I have a class called LazyLists with a couple of List fields and some methods for adding and removing items of various types. First, there are the fields:

List<Integer> intList = null;
List<Float> floatList = null;

Then there are add/remove fields for the int/float types I care about:

public void addItem(int item) {
    if (intList == null) {
        intList = new ArrayList();
    }
    if (!intList.contains(item)) {
        intList.add(item);
    }
}

public void removeItem(int item) {
    if (intList != null) {
        intList.remove((Object) item);
        if (intList.isEmpty()) {
            intList = null;
        }
    }
}

public void addItem(float item) {
    if (floatList == null) {
        floatList = new ArrayList();
    }
    if (!floatList.contains(item)) {
        floatList.add(item);
    }
}

public void removeItem(float item) {
    if (floatList != null) {
        floatList.remove(item);
        if (floatList.isEmpty()) {
            floatList = null;
        }
    }
}

There are a few things to notice about these methods:
  • There's all of that boilerplate code I mentioned before that lazily creates and nulls out the appropriate list based on the state of the list at the time. This is what we'd like to clean up, since this code is repeated as many times as we have to access these list fields.
  • I run a uniqueness check in the addItem() methods because it suits me; I only want to add unique items, not the same items over and over. That's kind of a detail that's specific to my situation, but produces more boilerplate that I'd love to get rid of.
  • There an interesting nuance to the int variation of removeItem(). Do you see it? It's the cast to Object prior to removing the item from intList. This is because of the awkward crossover between primitive types (int, float, etc.) and Object types (Integer, Float, etc.) in Java. There are actually two remove() methods on List, one that takes an int and one that takes an Integer. The one that takes an int removes the item at that index, whereas the Integer variant removes that item itself. That's a pretty huge distinction. And maybe it's well-known to you if you've worked with Lists and ints, but I hit it when working on this example, and thought it was interesting enough to call out.
Anyway, moving on.

We can call the methods above and produce lists that dynamically change with the items that we add/remove. For example, this code creates the class, adds items to the two lists, and removes those items:

LazyLists lists = new LazyLists();
lists.addItem(0);
lists.addItem(1f);
lists.removeItem(0);
lists.removeItem(1f);

Adding a bit of tracing code gives us this output:

starting lists = null, null
populated lists = [0], [1.0]
ending lists = null, null

So there's not too much cruft above, but I figure the second time I'm repeating the same code, I should think about refactoring it in a way that avoids the repetition. And it's easy to imagine that there might be several places in real code that wants to add/remove items, or several different types going into several different types of collections. Then it's easy to see the little bits of repeated code above bloating into more than you might want to manage in the long haul.

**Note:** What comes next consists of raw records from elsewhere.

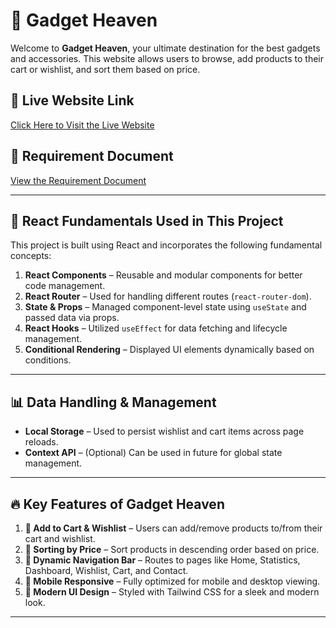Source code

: # 📱 Gadget Heaven

Welcome to **Gadget Heaven**, your ultimate destination for the best gadgets and accessories. This website allows users to browse, add products to their cart or wishlist, and sort them based on price.  

## 🔗 Live Website Link  
[Click Here to Visit the Live Website](YOUR_DEPLOYMENT_LINK_HERE)  

## 📄 Requirement Document  
[View the Requirement Document](https://github.com/programming-hero-web-course-4/b10a8-gadget-heaven-Mahadi-Hasan402180 )  

---

## 🚀 **React Fundamentals Used in This Project**  

This project is built using React and incorporates the following fundamental concepts:  

1. **React Components** – Reusable and modular components for better code management.  
2. **React Router** – Used for handling different routes (`react-router-dom`).  
3. **State & Props** – Managed component-level state using `useState` and passed data via props.  
4. **React Hooks** – Utilized `useEffect` for data fetching and lifecycle management.  
5. **Conditional Rendering** – Displayed UI elements dynamically based on conditions.  

---

## 📊 **Data Handling & Management**  

- **Local Storage** – Used to persist wishlist and cart items across page reloads.  
- **Context API** – (Optional) Can be used in future for global state management.  

---

## 🔥 **Key Features of Gadget Heaven**  

1. **🛒 Add to Cart & Wishlist** – Users can add/remove products to/from their cart and wishlist.  
2. **🔄 Sorting by Price** – Sort products in descending order based on price.  
3. **🔀 Dynamic Navigation Bar** – Routes to pages like Home, Statistics, Dashboard, Wishlist, Cart, and Contact.  
4. **📱 Mobile Responsive** – Fully optimized for mobile and desktop viewing.  
5. **🎨 Modern UI Design** – Styled with Tailwind CSS for a sleek and modern look.  

---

There are various ways that you could do this, depending on the collection(s) you want to support, the extra logic you'd like (like my requirement for uniqueness in the lists), and stylistic elements about static methods, etc. But here's what I wound up with:

public class LazyListManager {

    public static  List add(List list, T item) {
        if (list == null) {
            list = new ArrayList();
            list.add(item);
        } else if (!list.contains(item)) {
            list.add(item);
        }
        return list;
    }

    public static  List remove(List list, T item) {
        if (list != null) {
            list.remove(item);
            if (list.isEmpty()) {
                list = null;
            }
        }
        return list;
    }
}

This simple class has two static methods on it to support adding and removing from an arbitrary List object. As needed, it will create a new List (actually, an ArrayList, but that's an implementation detail). It will check for uniqueness in the add() method, check for nullness in the remove() method, and null out an empty list in remove() as appropriate.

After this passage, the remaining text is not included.